**Assignment**
Even where a record seems odd, copy it exactly as it appears below.

**Listed records**
-- Opening Marker --

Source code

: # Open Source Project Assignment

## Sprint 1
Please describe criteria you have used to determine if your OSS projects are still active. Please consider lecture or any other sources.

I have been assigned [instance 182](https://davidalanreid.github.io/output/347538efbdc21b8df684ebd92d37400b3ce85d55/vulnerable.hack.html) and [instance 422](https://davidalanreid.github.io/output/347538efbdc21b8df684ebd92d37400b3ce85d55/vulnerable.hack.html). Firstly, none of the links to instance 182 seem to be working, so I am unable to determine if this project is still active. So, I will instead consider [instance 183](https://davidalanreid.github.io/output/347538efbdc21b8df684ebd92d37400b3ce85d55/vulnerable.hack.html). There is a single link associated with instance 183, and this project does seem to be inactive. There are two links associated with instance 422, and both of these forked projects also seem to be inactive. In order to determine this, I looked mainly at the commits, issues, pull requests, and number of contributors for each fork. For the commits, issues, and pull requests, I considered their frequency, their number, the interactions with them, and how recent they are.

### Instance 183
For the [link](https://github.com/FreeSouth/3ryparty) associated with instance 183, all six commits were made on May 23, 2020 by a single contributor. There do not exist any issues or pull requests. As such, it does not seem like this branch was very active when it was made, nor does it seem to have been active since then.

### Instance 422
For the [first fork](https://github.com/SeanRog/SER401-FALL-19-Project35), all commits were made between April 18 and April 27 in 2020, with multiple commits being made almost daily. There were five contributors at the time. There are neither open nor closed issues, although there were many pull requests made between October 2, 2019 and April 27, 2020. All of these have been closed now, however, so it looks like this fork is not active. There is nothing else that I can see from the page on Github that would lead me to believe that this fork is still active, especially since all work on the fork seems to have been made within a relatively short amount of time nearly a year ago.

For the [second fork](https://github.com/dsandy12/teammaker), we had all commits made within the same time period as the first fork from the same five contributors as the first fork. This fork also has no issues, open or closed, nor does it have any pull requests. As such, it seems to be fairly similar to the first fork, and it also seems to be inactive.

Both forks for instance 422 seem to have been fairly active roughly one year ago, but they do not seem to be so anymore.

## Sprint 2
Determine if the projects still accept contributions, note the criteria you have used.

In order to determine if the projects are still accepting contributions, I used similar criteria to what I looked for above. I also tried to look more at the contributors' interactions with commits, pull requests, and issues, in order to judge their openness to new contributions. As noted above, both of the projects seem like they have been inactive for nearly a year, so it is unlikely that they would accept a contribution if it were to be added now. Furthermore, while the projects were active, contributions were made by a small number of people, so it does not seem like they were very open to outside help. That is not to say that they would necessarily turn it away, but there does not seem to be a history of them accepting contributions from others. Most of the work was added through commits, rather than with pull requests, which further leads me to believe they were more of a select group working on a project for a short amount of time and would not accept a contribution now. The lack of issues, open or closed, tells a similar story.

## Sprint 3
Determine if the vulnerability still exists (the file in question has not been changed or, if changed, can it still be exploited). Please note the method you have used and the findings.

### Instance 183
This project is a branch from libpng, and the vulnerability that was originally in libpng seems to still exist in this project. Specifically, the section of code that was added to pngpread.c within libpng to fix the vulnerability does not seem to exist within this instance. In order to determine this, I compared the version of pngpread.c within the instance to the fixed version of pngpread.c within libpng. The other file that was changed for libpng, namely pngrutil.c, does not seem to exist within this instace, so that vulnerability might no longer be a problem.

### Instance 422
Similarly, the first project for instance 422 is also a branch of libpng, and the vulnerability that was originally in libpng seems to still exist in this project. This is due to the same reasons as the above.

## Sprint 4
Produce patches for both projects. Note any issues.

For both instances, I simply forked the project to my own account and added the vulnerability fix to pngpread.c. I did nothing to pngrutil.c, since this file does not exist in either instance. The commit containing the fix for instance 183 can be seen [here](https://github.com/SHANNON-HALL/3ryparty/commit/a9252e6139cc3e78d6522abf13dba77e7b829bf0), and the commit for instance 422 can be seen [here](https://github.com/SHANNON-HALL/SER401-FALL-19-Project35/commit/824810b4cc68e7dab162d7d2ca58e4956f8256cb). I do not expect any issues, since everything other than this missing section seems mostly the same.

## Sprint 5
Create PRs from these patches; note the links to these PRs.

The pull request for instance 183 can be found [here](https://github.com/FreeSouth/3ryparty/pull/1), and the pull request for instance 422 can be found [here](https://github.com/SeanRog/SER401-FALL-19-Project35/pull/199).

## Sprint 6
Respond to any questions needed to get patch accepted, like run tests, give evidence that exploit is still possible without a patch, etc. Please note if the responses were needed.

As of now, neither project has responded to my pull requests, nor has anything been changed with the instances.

-- Closing Marker --

**Result of this exercise**
Source code

: # Open Source Project Assignment

## Sprint 1
Please describe criteria you have used to determine if your OSS projects are still active. Please consider lecture or any other sources.

I have been assigned [instance 182](https://davidalanreid.github.io/output/347538efbdc21b8df684ebd92d37400b3ce85d55/vulnerable.hack.html) and [instance 422](https://davidalanreid.github.io/output/347538efbdc21b8df684ebd92d37400b3ce85d55/vulnerable.hack.html). Firstly, none of the links to instance 182 seem to be working, so I am unable to determine if this project is still active. So, I will instead consider [instance 183](https://davidalanreid.github.io/output/347538efbdc21b8df684ebd92d37400b3ce85d55/vulnerable.hack.html). There is a single link associated with instance 183, and this project does seem to be inactive. There are two links associated with instance 422, and both of these forked projects also seem to be inactive. In order to determine this, I looked mainly at the commits, issues, pull requests, and number of contributors for each fork. For the commits, issues, and pull requests, I considered their frequency, their number, the interactions with them, and how recent they are.

### Instance 183
For the [link](https://github.com/FreeSouth/3ryparty) associated with instance 183, all six commits were made on May 23, 2020 by a single contributor. There do not exist any issues or pull requests. As such, it does not seem like this branch was very active when it was made, nor does it seem to have been active since then.

### Instance 422
For the [first fork](https://github.com/SeanRog/SER401-FALL-19-Project35), all commits were made between April 18 and April 27 in 2020, with multiple commits being made almost daily. There were five contributors at the time. There are neither open nor closed issues, although there were many pull requests made between October 2, 2019 and April 27, 2020. All of these have been closed now, however, so it looks like this fork is not active. There is nothing else that I can see from the page on Github that would lead me to believe that this fork is still active, especially since all work on the fork seems to have been made within a relatively short amount of time nearly a year ago.

For the [second fork](https://github.com/dsandy12/teammaker), we had all commits made within the same time period as the first fork from the same five contributors as the first fork. This fork also has no issues, open or closed, nor does it have any pull requests. As such, it seems to be fairly similar to the first fork, and it also seems to be inactive.

Both forks for instance 422 seem to have been fairly active roughly one year ago, but they do not seem to be so anymore.

## Sprint 2
Determine if the projects still accept contributions, note the criteria you have used.

In order to determine if the projects are still accepting contributions, I used similar criteria to what I looked for above. I also tried to look more at the contributors' interactions with commits, pull requests, and issues, in order to judge their openness to new contributions. As noted above, both of the projects seem like they have been inactive for nearly a year, so it is unlikely that they would accept a contribution if it were to be added now. Furthermore, while the projects were active, contributions were made by a small number of people, so it does not seem like they were very open to outside help. That is not to say that they would necessarily turn it away, but there does not seem to be a history of them accepting contributions from others. Most of the work was added through commits, rather than with pull requests, which further leads me to believe they were more of a select group working on a project for a short amount of time and would not accept a contribution now. The lack of issues, open or closed, tells a similar story.

## Sprint 3
Determine if the vulnerability still exists (the file in question has not been changed or, if changed, can it still be exploited). Please note the method you have used and the findings.

### Instance 183
This project is a branch from libpng, and the vulnerability that was originally in libpng seems to still exist in this project. Specifically, the section of code that was added to pngpread.c within libpng to fix the vulnerability does not seem to exist within this instance. In order to determine this, I compared the version of pngpread.c within the instance to the fixed version of pngpread.c within libpng. The other file that was changed for libpng, namely pngrutil.c, does not seem to exist within this instace, so that vulnerability might no longer be a problem.

### Instance 422
Similarly, the first project for instance 422 is also a branch of libpng, and the vulnerability that was originally in libpng seems to still exist in this project. This is due to the same reasons as the above.

## Sprint 4
Produce patches for both projects. Note any issues.

For both instances, I simply forked the project to my own account and added the vulnerability fix to pngpread.c. I did nothing to pngrutil.c, since this file does not exist in either instance. The commit containing the fix for instance 183 can be seen [here](https://github.com/SHANNON-HALL/3ryparty/commit/a9252e6139cc3e78d6522abf13dba77e7b829bf0), and the commit for instance 422 can be seen [here](https://github.com/SHANNON-HALL/SER401-FALL-19-Project35/commit/824810b4cc68e7dab162d7d2ca58e4956f8256cb). I do not expect any issues, since everything other than this missing section seems mostly the same.

## Sprint 5
Create PRs from these patches; note the links to these PRs.

The pull request for instance 183 can be found [here](https://github.com/FreeSouth/3ryparty/pull/1), and the pull request for instance 422 can be found [here](https://github.com/SeanRog/SER401-FALL-19-Project35/pull/199).

## Sprint 6
Respond to any questions needed to get patch accepted, like run tests, give evidence that exploit is still possible without a patch, etc. Please note if the responses were needed.

As of now, neither project has responded to my pull requests, nor has anything been changed with the instances.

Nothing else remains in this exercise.